Однако если принять точку зрения более консервативного Сергея Петрова, для которого реалистический метод означал «отражение сущности жизни в формах самой жизни» (соответственно: метод социалистического реализма видит эти «сущности» по-марксистски), — реалистическая форма, то есть «реалистический стиль» окажется наиболее подходящим для творца социалистического реализма, и все произведения гротескные, фантастичные, романтические (например, выдвигающие на первый план экспрессию субъекта) и т. д. будут чем-то похуже, излишними (ведь то же самое о «сущности жизни», и даже яснее, можно сказать «реалистично»), хотя и не классово враждебными, а значит, могущими принадлежать советской литературе, на правах «младшего брата». Чаще всего, в случае принятия подобных установок, историю советской литературы делили на два этапа: «романтический» (до 1935 г.), когда пользовались романтическими методами и стилями (возможно также, методом уже реалистическим, но стилем еще романтическим), и современный (после 1935 г.), когда метод и стиль социалистического реализма «победили», а использование других стилей (а тем более, романтического метода) стало эпигонством.
Возвращаясь к манифесту Стругацких и пробуя перевести его в систему понятий, описанных выше, получаем следующее.
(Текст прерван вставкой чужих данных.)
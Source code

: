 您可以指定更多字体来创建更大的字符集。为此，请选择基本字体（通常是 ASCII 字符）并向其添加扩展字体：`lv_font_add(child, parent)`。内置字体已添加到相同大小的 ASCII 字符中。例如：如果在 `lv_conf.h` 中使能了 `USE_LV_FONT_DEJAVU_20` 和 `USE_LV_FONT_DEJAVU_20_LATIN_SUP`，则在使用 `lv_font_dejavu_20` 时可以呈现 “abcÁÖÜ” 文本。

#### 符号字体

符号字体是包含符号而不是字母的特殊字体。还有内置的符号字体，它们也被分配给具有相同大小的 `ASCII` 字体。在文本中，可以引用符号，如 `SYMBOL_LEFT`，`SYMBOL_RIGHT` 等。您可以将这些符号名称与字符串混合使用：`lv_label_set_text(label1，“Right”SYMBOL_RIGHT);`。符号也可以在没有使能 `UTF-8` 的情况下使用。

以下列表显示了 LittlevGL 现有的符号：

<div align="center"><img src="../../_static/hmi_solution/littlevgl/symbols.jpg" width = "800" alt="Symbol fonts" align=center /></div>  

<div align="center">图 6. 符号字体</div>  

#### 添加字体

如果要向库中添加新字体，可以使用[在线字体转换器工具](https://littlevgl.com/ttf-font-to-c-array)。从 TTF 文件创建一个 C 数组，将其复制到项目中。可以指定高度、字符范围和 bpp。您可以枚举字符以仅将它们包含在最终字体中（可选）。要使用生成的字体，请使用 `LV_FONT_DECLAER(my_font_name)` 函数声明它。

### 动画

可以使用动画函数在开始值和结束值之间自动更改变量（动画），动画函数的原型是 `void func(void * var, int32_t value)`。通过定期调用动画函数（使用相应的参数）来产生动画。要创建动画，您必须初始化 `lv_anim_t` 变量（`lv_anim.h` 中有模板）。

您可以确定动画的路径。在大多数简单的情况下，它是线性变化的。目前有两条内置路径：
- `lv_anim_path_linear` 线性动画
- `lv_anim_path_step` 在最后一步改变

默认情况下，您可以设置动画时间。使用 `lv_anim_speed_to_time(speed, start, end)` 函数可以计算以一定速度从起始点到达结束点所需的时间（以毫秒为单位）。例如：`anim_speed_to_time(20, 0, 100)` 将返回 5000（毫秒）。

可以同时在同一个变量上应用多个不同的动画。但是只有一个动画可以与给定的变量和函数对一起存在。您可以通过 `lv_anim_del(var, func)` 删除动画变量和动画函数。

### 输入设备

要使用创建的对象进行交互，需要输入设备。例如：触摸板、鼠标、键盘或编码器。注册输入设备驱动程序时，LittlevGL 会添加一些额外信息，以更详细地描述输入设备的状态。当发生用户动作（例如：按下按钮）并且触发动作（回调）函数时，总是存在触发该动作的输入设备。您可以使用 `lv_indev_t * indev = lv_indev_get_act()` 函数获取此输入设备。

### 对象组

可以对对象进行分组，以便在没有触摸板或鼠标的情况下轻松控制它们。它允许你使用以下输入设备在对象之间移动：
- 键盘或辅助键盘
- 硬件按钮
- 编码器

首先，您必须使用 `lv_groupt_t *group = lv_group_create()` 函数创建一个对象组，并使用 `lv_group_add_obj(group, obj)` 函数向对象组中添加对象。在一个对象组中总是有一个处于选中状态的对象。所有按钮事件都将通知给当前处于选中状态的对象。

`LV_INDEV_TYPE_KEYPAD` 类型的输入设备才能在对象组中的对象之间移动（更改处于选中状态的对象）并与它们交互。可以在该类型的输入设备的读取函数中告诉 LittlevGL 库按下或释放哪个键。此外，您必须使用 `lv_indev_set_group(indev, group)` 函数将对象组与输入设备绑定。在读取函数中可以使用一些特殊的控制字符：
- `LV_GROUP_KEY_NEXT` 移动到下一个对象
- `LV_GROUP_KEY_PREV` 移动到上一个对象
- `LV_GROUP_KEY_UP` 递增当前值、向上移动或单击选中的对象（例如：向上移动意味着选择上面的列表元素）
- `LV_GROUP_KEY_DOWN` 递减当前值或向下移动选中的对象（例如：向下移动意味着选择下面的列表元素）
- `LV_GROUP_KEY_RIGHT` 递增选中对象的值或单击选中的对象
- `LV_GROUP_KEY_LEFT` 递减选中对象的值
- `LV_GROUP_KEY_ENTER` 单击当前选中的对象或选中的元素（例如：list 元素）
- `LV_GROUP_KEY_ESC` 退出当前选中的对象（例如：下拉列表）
По Стругацким, фантастическая литература — это не что иное, как особое «стилистическое течение» в рамках «реалистического метода», или даже «метода социалистического реализма», — если, конечно, они намеревались изучать «отношения человек — мир, человек — общество» по-марксистски. Также их позицию в вопросе «научности» фантастики можно определить как всестороннее использование мысли об эластичности связей между методом и стилем, или о полной формальной свободе в рамках данной идейной цели. И все же «научность», соответствие научных мотивов произведения чувству реалистичности и научным гипотезам — это не что иное, как размещение в этом произведении «форм самой жизни», а затем использование реалистического стиля, без которого (согласно взглядам прогрессивного крыла соцреалистов) вполне можно обойтись при реалистическом отражении сущности той же жизни. Таким образом, несмотря на использование Стругацкими особой терминологии, их рассуждения по-прежнему остаются в рамках соцреалистического мышления о литературе.
Беда заключалась лишь в том, что в 1965 году консервативное крыло соцреалистов имело существенное количественное преимущество. Что удивительно, в кругу сторонников НФ тоже. Такое же, как у Стругацких, не только тематическое, но и формальное понимание сущности жанра, признание научно-фантастической литературы в качестве особого инструмента художественного исследования действительности «в целом», а не ее довольно периферийной «части», обещало уравнение в правах, высвобождение из технологически-утопического гетто, возможность заниматься жгучими, серьезными проблемами. Это могло окончательно развеять «запашок» идейной чуждости, который на переломе 6 и 7 десятилетий существовал и мог повредить — интерес властей все же мог иметь характер случайной акции и не заменял собой благоприятных перемен в теории доктрины. Напоминание о том, что научная фантастика — не только «научная», но прежде всего «фантастическая», взгляд на нее на фоне всей литературной фантастики облагораживал жанр, роднил его с великими традициями. Как и с теми ее частями, которые соцреалисты уважали: с народными сказками, с прозой эпох Просвещения и Возрождения.
Все это, однако, не предопределило более раннее, нежели в восьмидесятых годах, распространение литературной теории НФ, как не вдохновило серьезную группу теоретиков на действие до выступления Стругацких. Голоса, подготавливающие их взгляды, были чрезвычайно несмелыми. Когда-то фантастику (а значит, и научную фантастику) называл «представлением несуществующего как существующего»{{66, 102}} сам Александр Беляев. И сам кроме книг в духе Верна написал шутливые повести о необыкновенных изобретениях профессора Вагнера, который, например, пересадил мозг ассистента в тело слона («Хойти-Тойти» — 1930), и явно ненаучный, аллегорический роман о летающем юноше («Ариэль» — 1941).